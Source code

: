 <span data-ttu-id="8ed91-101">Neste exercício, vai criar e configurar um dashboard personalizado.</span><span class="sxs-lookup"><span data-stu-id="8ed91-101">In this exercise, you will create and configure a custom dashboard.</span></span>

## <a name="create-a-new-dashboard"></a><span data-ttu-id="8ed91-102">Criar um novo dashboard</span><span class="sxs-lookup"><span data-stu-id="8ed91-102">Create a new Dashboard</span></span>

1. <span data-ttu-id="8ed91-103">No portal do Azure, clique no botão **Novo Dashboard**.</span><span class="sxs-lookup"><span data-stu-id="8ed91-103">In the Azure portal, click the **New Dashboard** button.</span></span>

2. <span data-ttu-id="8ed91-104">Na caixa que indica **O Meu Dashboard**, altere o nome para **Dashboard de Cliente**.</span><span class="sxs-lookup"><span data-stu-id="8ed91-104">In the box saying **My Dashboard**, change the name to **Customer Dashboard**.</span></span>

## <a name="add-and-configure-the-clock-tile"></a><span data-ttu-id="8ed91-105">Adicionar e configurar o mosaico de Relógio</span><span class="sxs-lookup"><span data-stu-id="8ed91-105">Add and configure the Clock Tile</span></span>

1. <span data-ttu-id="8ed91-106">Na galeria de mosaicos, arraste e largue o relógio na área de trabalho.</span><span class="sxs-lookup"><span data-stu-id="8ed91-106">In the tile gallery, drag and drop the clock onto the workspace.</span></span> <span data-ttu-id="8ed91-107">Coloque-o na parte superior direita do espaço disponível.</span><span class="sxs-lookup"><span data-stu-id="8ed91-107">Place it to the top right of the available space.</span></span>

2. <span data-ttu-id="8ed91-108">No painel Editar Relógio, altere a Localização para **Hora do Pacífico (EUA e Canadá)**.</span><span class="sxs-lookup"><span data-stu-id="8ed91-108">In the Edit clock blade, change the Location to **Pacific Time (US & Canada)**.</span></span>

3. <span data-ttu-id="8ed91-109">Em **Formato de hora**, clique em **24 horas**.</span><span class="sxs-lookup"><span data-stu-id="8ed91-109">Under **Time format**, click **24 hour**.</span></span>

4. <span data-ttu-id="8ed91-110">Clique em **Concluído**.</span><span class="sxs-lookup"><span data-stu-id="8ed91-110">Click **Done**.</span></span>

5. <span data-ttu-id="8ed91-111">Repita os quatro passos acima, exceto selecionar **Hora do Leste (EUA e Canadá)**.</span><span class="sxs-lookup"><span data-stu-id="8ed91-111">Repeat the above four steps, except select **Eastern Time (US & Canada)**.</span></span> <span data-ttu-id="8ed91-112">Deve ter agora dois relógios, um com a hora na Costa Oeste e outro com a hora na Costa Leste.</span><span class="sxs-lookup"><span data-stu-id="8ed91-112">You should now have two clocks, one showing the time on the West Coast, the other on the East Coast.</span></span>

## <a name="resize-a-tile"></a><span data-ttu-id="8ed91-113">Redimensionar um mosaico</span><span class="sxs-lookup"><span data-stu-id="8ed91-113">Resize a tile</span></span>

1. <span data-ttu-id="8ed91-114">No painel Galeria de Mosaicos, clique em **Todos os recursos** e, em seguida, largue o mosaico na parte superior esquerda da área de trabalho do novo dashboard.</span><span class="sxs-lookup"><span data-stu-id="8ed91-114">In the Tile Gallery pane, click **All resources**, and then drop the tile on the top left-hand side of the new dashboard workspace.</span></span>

+--

• **INSTRUCTIONS TO FOLLOW**: Once the line containing "to **Customer Dashboard**.</span></span>" has been written out, please stop; every line before it, back to the first line of the records above, should be given exactly.

• **ANSWER SECTION**:
Source code

: <span data-ttu-id="8ed91-101">Neste exercício, vai criar e configurar um dashboard personalizado.</span><span class="sxs-lookup"><span data-stu-id="8ed91-101">In this exercise, you will create and configure a custom dashboard.</span></span>

## <a name="create-a-new-dashboard"></a><span data-ttu-id="8ed91-102">Criar um novo dashboard</span><span class="sxs-lookup"><span data-stu-id="8ed91-102">Create a new Dashboard</span></span>

1. <span data-ttu-id="8ed91-103">No portal do Azure, clique no botão **Novo Dashboard**.</span><span class="sxs-lookup"><span data-stu-id="8ed91-103">In the Azure portal, click the **New Dashboard** button.</span></span>

2. <span data-ttu-id="8ed91-104">Na caixa que indica **O Meu Dashboard**, altere o nome para **Dashboard de Cliente**.</span><span class="sxs-lookup"><span data-stu-id="8ed91-104">In the box saying **My Dashboard**, change the name to **Customer Dashboard**.</span></span>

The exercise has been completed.